Data extracted from a collection
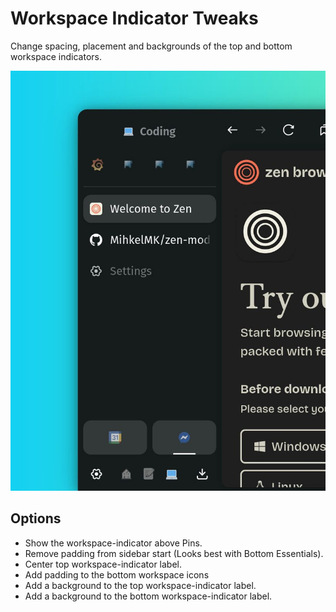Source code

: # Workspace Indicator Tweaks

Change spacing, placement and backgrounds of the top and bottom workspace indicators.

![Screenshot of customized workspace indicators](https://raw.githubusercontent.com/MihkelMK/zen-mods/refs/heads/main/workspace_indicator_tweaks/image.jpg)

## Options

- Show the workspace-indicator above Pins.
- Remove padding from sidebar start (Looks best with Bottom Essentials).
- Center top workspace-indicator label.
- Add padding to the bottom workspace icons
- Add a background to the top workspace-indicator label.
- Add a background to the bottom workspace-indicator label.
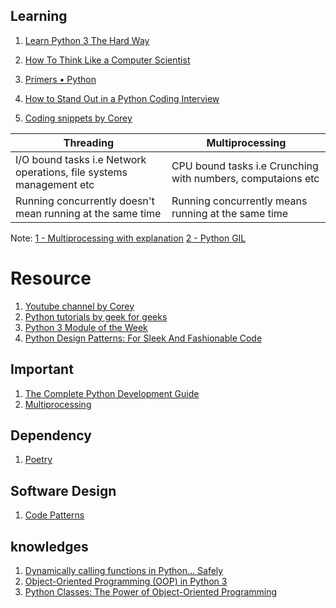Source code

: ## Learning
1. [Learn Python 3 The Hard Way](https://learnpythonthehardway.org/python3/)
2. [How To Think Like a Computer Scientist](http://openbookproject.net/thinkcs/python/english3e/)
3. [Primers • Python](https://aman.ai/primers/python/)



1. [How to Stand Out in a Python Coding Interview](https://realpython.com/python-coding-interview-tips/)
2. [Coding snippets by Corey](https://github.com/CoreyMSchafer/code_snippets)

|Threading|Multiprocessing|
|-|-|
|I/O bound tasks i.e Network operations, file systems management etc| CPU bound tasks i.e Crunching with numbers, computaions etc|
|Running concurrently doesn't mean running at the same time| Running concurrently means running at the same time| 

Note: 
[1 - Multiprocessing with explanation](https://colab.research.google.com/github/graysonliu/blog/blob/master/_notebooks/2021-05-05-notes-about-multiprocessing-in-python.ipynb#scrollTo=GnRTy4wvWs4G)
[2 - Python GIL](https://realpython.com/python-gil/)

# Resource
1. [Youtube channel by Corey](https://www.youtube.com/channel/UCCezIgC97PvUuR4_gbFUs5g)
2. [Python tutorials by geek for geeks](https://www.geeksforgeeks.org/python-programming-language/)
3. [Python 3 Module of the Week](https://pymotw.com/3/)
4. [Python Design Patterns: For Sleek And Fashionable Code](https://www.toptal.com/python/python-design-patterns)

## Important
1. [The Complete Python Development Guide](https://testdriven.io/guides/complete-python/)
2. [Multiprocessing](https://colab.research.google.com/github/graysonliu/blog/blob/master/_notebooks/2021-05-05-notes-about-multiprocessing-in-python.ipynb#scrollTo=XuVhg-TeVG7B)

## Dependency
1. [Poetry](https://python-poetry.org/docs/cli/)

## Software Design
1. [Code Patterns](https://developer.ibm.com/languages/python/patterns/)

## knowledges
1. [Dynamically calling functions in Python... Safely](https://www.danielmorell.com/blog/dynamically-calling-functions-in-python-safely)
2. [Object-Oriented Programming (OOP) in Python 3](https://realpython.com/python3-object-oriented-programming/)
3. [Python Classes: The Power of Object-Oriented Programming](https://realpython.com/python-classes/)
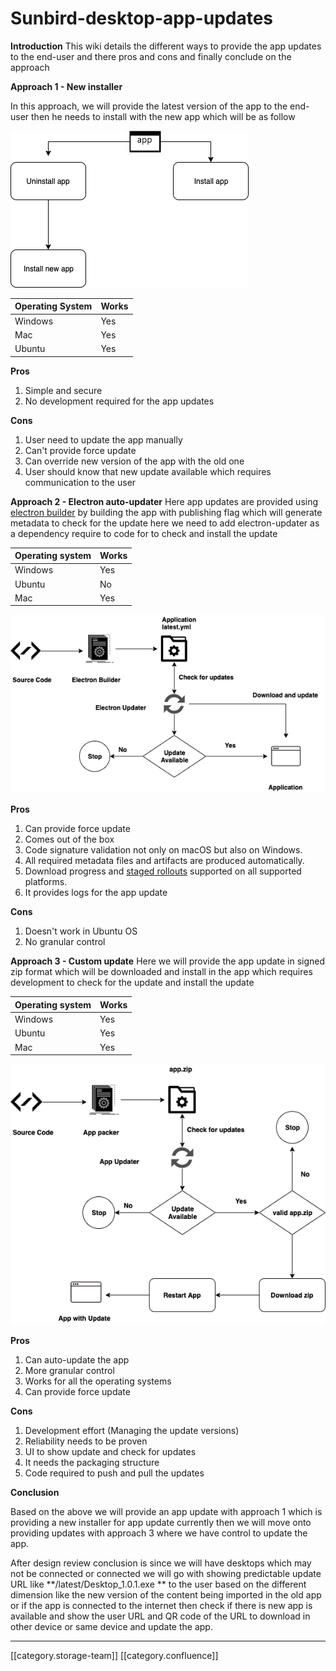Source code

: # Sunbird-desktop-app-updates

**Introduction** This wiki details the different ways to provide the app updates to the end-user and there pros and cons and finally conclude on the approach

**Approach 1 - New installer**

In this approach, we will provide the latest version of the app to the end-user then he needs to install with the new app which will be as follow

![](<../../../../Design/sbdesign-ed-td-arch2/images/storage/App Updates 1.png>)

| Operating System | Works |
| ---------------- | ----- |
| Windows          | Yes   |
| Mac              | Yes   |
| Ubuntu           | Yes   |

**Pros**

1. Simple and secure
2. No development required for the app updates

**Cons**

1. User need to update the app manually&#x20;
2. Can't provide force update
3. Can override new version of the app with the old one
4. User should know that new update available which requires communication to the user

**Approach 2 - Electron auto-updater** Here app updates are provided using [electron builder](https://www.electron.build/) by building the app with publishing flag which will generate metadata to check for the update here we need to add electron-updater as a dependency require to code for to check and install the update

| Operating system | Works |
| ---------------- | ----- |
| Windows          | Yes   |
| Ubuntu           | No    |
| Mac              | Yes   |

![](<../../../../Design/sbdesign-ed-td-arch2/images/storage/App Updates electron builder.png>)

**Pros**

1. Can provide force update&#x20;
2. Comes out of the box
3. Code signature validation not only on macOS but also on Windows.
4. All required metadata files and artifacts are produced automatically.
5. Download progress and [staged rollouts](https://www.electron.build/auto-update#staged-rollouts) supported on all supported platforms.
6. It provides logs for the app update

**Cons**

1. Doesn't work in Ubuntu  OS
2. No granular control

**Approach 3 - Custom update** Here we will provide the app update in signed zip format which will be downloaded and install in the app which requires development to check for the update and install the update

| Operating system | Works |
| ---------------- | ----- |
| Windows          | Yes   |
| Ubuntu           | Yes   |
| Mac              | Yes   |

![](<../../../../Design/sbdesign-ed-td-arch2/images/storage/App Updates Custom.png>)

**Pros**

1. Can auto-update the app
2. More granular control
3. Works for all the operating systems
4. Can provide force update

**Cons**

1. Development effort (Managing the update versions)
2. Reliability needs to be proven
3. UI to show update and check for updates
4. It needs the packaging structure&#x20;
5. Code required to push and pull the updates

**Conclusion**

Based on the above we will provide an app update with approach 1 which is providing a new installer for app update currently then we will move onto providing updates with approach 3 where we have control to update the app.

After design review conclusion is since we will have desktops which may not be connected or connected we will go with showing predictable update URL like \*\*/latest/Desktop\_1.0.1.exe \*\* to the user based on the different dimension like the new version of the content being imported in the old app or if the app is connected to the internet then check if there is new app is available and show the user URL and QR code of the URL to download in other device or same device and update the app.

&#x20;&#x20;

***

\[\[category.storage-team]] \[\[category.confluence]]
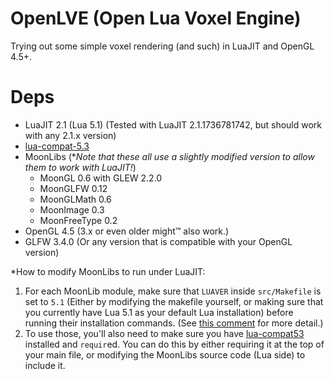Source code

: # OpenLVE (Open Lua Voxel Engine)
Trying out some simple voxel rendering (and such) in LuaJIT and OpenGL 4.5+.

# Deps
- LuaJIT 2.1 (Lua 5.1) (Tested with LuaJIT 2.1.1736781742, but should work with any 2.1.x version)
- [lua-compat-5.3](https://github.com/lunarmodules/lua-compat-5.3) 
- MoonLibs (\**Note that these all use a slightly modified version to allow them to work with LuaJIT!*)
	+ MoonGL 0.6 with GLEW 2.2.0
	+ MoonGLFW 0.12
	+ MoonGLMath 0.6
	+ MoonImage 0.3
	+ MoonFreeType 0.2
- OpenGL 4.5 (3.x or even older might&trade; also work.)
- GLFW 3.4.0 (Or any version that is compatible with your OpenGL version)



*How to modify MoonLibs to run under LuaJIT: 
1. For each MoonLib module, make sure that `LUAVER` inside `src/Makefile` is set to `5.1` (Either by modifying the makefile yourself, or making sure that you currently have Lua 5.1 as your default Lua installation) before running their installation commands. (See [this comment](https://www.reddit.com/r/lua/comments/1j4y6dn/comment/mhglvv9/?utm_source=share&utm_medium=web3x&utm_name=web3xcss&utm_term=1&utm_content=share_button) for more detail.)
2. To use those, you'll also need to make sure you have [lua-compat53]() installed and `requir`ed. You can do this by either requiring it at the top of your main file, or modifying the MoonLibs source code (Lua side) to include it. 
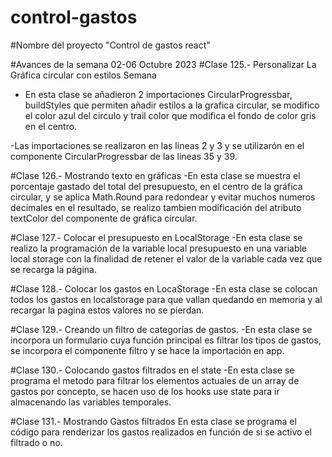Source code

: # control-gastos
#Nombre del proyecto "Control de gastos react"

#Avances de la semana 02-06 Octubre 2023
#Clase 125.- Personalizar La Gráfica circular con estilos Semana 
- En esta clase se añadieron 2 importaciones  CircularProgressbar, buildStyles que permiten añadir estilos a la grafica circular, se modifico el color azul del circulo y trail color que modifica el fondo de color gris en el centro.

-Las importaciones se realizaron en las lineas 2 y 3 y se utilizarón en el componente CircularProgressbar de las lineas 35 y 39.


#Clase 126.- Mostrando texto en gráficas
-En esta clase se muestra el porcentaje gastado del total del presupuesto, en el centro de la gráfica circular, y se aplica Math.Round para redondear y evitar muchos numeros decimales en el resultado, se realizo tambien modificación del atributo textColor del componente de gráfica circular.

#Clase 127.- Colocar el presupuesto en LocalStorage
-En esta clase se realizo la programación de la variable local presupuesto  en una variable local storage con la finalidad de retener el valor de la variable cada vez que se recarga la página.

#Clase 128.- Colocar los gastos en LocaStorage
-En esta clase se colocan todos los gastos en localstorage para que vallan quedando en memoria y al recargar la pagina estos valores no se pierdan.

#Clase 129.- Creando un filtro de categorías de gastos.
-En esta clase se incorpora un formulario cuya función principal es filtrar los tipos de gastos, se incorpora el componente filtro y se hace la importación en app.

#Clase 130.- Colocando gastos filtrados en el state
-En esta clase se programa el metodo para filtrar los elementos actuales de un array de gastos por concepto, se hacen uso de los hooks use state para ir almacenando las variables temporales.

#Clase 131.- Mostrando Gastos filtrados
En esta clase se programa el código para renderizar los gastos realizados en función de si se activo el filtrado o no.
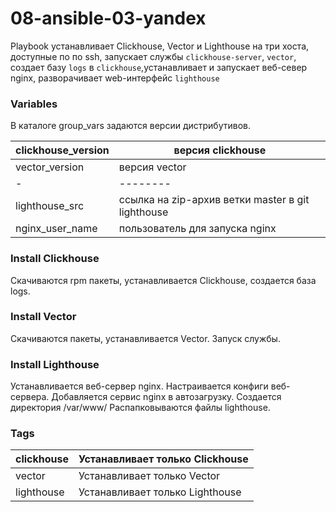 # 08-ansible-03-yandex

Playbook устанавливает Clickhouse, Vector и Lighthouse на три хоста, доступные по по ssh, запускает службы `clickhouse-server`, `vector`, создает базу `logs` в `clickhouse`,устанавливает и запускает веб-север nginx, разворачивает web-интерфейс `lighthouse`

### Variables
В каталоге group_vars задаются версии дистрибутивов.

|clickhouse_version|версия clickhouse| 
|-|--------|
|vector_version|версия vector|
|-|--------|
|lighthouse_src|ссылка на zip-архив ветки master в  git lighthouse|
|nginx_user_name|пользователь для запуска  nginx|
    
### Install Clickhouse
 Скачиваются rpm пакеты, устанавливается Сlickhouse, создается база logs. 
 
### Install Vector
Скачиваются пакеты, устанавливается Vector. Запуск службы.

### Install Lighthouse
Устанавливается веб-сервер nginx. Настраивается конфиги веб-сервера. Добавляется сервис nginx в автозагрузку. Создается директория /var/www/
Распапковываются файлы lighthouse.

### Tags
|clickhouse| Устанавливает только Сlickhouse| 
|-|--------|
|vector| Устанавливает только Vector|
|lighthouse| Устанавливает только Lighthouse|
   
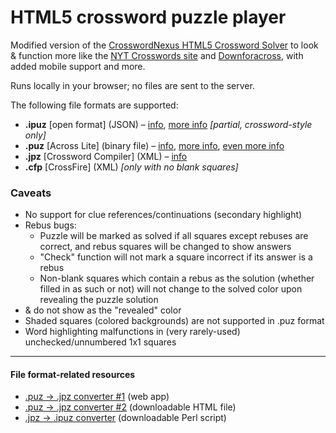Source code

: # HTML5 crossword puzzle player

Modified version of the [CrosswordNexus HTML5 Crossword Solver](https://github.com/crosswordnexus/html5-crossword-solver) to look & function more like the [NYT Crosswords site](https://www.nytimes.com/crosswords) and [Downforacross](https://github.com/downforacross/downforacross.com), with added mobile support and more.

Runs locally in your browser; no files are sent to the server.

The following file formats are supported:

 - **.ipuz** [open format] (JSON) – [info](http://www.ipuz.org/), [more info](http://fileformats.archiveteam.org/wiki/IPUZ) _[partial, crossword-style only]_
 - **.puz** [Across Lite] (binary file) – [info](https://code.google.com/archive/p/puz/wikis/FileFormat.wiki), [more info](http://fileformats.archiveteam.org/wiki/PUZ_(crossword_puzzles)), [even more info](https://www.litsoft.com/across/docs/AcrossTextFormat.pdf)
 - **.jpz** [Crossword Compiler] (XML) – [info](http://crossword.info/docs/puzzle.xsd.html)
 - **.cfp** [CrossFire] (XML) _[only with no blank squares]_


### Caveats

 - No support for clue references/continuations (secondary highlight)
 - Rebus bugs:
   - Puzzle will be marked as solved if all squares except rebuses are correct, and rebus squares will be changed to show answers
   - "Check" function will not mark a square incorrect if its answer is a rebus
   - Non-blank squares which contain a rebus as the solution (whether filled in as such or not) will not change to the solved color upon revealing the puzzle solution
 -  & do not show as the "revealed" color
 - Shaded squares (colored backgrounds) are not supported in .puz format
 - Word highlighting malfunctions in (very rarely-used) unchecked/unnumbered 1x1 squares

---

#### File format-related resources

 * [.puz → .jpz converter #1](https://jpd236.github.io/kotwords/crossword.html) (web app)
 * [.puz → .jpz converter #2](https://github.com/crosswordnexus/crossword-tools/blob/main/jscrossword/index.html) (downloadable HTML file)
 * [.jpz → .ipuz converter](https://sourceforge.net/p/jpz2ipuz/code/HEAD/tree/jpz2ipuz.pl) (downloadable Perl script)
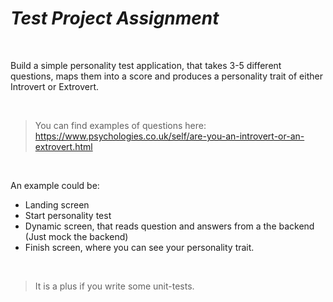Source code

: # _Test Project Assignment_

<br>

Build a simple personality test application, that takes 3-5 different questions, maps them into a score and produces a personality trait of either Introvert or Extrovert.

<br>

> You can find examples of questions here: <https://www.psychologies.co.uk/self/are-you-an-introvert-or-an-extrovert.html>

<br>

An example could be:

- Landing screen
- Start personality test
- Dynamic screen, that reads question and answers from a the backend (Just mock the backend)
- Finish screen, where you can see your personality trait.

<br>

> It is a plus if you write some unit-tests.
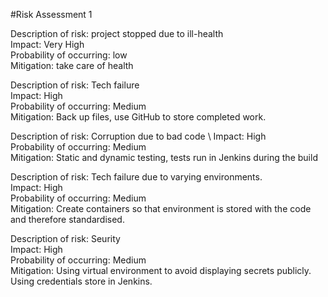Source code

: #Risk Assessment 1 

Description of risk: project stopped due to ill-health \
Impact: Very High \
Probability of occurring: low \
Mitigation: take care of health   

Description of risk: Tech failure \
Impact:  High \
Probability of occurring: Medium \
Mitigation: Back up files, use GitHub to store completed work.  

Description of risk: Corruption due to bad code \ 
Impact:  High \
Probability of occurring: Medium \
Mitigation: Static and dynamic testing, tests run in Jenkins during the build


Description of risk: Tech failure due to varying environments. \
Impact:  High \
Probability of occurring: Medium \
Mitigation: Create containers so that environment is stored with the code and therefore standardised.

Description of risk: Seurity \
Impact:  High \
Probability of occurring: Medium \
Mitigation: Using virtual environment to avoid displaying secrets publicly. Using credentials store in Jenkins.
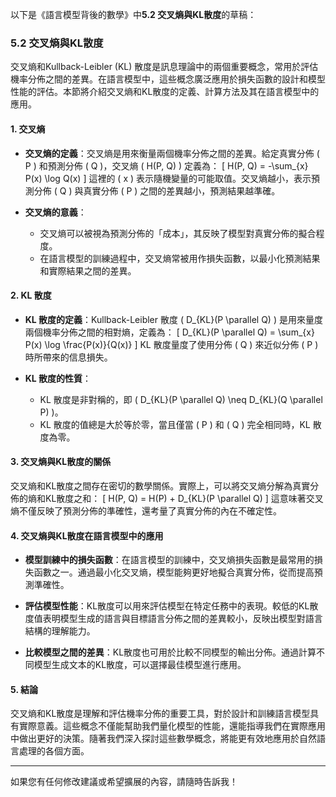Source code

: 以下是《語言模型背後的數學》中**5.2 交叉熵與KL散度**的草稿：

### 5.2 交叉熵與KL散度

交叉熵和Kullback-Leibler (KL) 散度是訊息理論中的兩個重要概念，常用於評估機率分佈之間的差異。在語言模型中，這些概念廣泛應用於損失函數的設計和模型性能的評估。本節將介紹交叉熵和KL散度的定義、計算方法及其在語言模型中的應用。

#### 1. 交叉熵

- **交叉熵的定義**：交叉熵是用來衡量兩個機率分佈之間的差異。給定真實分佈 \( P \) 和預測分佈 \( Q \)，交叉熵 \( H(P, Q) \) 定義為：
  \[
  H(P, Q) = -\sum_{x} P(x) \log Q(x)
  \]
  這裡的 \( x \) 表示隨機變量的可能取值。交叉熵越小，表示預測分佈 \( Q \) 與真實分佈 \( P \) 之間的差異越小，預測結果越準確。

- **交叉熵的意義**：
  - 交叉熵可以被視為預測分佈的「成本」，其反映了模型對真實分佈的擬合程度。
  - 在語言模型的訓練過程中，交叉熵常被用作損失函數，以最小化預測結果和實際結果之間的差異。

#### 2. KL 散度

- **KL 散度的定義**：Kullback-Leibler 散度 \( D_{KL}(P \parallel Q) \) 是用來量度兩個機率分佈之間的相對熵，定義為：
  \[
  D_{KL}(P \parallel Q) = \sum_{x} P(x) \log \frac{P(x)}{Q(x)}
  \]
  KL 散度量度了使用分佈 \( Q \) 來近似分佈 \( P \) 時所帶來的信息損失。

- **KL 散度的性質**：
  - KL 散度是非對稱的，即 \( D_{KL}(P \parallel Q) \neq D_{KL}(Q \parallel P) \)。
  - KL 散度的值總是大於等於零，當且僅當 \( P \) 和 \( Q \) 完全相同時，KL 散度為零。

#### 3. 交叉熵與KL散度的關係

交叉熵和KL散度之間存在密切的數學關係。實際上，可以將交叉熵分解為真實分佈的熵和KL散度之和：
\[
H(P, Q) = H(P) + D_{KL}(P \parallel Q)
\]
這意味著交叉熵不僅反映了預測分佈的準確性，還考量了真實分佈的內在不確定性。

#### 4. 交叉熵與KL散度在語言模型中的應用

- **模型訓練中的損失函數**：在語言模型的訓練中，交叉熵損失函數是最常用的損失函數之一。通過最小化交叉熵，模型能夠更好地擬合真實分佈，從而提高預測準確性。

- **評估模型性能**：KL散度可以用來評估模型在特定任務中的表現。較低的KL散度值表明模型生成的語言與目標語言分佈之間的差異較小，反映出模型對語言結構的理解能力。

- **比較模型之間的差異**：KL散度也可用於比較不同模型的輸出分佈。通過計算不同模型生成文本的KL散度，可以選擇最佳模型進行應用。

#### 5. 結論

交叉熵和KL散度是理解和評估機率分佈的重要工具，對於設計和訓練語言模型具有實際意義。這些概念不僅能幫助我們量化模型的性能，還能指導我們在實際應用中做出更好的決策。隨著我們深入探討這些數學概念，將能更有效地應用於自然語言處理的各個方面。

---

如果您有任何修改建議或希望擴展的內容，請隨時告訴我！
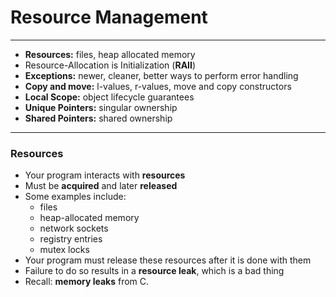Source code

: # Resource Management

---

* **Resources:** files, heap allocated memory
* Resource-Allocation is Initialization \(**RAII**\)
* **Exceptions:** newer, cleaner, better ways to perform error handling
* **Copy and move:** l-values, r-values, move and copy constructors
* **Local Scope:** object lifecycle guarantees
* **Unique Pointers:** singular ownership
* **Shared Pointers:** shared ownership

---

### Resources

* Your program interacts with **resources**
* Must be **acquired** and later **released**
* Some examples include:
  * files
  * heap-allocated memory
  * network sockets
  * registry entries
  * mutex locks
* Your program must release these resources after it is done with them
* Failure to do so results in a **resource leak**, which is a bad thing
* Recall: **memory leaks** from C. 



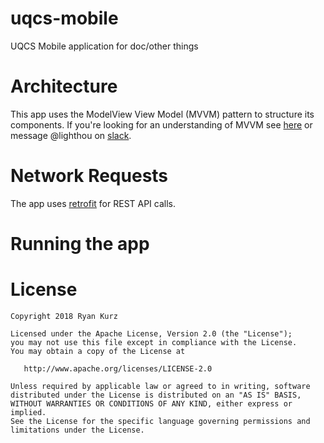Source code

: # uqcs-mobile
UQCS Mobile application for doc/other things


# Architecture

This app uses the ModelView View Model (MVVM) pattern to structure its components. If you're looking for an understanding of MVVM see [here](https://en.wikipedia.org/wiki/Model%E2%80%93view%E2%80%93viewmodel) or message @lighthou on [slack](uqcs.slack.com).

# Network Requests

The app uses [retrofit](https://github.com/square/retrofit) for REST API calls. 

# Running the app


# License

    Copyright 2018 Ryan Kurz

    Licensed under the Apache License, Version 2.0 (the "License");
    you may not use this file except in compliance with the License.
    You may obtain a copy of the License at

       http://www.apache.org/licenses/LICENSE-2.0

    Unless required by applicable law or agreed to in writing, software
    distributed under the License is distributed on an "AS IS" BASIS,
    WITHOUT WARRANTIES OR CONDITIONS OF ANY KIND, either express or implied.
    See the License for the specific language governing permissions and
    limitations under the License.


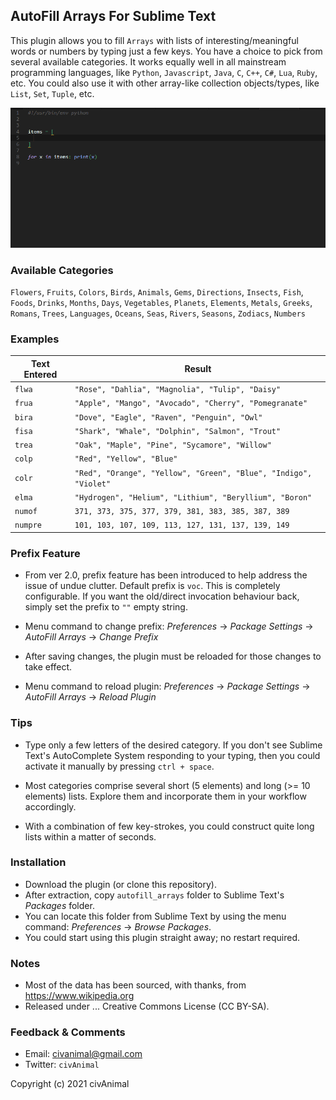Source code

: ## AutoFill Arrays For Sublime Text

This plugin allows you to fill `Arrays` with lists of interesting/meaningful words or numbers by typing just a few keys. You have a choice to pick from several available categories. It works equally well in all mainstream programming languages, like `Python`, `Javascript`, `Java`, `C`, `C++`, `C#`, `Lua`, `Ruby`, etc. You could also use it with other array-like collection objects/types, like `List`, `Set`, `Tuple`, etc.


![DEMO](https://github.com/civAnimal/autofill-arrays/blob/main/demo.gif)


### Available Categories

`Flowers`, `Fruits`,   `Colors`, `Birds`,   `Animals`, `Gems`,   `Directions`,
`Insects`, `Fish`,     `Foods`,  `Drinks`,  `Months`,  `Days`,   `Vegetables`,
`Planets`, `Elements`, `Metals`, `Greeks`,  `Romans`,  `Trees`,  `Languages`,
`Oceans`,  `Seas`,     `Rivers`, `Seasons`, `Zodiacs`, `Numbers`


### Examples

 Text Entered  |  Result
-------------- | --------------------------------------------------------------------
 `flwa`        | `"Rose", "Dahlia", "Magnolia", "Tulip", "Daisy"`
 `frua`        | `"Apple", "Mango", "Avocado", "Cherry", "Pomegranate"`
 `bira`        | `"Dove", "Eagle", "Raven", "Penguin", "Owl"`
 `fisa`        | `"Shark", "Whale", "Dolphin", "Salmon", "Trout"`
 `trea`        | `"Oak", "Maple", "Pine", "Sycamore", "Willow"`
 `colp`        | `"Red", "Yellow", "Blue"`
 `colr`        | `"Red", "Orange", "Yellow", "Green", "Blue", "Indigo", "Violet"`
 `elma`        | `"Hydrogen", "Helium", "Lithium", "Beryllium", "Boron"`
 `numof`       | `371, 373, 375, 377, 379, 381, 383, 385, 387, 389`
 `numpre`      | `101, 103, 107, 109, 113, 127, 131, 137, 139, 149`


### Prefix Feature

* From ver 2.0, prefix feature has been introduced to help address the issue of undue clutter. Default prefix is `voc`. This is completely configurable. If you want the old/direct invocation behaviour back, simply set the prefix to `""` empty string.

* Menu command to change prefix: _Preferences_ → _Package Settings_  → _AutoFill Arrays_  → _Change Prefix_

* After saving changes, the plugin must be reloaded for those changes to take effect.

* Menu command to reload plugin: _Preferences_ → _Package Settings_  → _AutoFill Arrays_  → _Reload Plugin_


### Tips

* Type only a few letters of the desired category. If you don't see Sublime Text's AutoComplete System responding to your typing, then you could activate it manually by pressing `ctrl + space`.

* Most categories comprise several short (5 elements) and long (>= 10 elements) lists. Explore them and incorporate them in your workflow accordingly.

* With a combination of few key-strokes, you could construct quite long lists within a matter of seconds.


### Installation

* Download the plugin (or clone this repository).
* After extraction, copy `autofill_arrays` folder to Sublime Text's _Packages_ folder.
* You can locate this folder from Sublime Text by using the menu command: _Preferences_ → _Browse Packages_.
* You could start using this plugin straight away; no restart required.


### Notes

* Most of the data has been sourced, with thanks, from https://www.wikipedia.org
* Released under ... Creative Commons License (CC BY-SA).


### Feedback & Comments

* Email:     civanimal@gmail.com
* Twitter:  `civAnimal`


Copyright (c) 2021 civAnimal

* **ASSIGNED TASK**:
Write out exactly the lines above between the line with "UQCS Mobile application for doc/other things" and the line with "# Network Requests", inclusive, and nothing beyond them.

* **YOUR SOLUTION**:
UQCS Mobile application for doc/other things


# Architecture

This app uses the ModelView View Model (MVVM) pattern to structure its components. If you're looking for an understanding of MVVM see [here](https://en.wikipedia.org/wiki/Model%E2%80%93view%E2%80%93viewmodel) or message @lighthou on [slack](uqcs.slack.com).

# Network Requests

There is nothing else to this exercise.